TENNESSEE RECEIVED federal stimulus funding for idle reduction rebates for small fleets, with priority given to fleets with five trucks or fewer, and truck stop electrification. Tennessee motor carriers can apply for rebates for 50 percent of idle reduction technologies, such as auxiliary power units, for long-haul trucks. The legislation is providing $1.73 million to supplement the state’s Idle Smart Clean Diesel Grant program.
SURFACE TRANSPORTATION trade between the United States and its North American Free Trade Agreement partners Canada and Mexico was 31.5 percent lower in June than in June 2008. It was the sixth consecutive month with a year-to-year decline of greater than 27 percent, according to the U.S. Department of Transportation.
FTR ASSOCIATES released preliminary data showing Class 8 orders for all major North American truck makers totaling 10,758 units in August, the strongest showing since November 2008. The figure includes orders for the United States, Canada, Mexico and exports. The August orders were 20 percent better than the previous month.
TRUCK DRIVERS going through Illinois might not have to go far if they want to test out their luck. With a new provision of the state’s gaming laws, truck stops occupying at least three acres with a separate fueling station for semis would be allowed to install gambling machines. The truck stops also must be licensed to sell alcohol to install the machines.
PENSKE TRUCK LEASING announced a 16-city North American 2010 Selective Catalytic Reduction Engine Seminar and Open House that runs through Nov. 17 in Portland, Ore. Penske and Freightliner will provide customers with 2010 SCR engine emissions standards seminars and tours of a Freightliner exhibit trailer. For more information, call Michelle Hall at (888) 216-9365.
Roadside Medical plans new clinics
A clinic in Oklahoma City will be the first of the 11 to open, in October, followed by one in Dallas in early 2010. The sites have been licensed to Brough Group International, a Houston-based investment and physician-staffing company.
Roadside President Bob Perry said, “As we expand, we continue to bring convenience and affordability to truckers.”
Long Haul Clinics of Ft. Myers, Fla., which operates Roadside Medical, spent two years and $3.5 million in research and development to create the business model for physicians and investors to run the truck stop clinics. Three Roadside Medical sites are open in Arkansas, Georgia and Tennessee. Long Haul is negotiating to award licenses for 80 sites at Pilot locations.

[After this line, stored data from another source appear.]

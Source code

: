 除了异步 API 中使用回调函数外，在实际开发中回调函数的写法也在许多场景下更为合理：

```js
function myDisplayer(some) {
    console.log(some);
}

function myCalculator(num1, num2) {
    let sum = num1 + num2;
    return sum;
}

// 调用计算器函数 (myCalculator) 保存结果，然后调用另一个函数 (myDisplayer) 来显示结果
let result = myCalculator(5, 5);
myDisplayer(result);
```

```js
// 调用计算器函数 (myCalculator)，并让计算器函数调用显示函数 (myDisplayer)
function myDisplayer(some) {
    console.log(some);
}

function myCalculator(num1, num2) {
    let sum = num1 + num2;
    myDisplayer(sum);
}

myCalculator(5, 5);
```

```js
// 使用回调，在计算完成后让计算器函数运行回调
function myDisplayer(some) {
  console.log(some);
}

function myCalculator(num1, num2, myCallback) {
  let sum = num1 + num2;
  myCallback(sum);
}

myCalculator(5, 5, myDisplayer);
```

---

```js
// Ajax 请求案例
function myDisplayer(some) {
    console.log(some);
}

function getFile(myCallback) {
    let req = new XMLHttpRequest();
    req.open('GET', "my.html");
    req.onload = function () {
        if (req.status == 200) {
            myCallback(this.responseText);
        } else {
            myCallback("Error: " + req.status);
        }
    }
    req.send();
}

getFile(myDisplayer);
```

At its existing locations, Roadside provides DOT physicals and screening, sleep apnea tests and wellness programs. No appointments are necessary at clinics, which are typically open Monday through Saturday, 9 a.m. to 9 p.m.
— Deirdra Drinkard
Audit critiques cross-border program
The Federal Motor Carrier Safety Administration has satisfied much of the safety recommendations made for the Mexico cross-border trucking program, but needs better traffic conviction data, its oversight office reported.
The agency’s Office of Inspector General released its Aug. 17 audit of the program that ended in March after President Obama signed a bill barring project funding. The office was required to annually review the program, which began in 2007 and allowed a limited number of Mexican and U.S. fleets to do business beyond the border zone.
FMCSA fully met six of the eight congressionally required criteria. It also substantially met the criteria to have “adequate capacity at southern border to conduct meaningful inspections,” as well as “having sufficient databases to allow safety monitoring of Mexican carriers and drivers.”